Exercise = The word to look for is "section". Report every line of the entries below that has it.
(Beginning of Given entries)
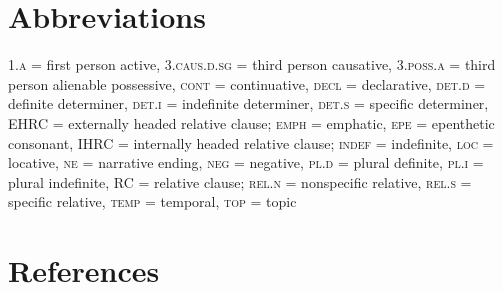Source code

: \documentclass[output=paper]{LSP/langsci}
\begin{document}
\section*{Abbreviations}

\textsc{1.a} = first person active, \textsc{3.caus.d.sg} = third person causative, \textsc{3.poss.a} = third person alienable possessive, \textsc{cont} = continuative, \textsc{decl} = declarative, \textsc{det.d} = definite determiner, \textsc{det.i} = indefinite determiner, \textsc{det.s} = specific determiner, EHRC = externally headed relative clause; \textsc{emph} = emphatic, \textsc{epe} = epenthetic consonant, IHRC = internally headed relative clause; \textsc{indef} = indefinite, \textsc{loc} = locative, \textsc{ne} = narrative ending, \textsc{neg} = negative, \textsc{pl.d} = plural definite, \textsc{pl.i} = plural indefinite, RC = relative clause; \textsc{rel.n} = nonspecific relative, \textsc{rel.s} = specific relative, \textsc{temp} = temporal, \textsc{top} = topic

\section*{References} 

\printbibliography 
\end{document}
(End of Given entries)
The completed task =
\section*{Abbreviations}
\section*{References} 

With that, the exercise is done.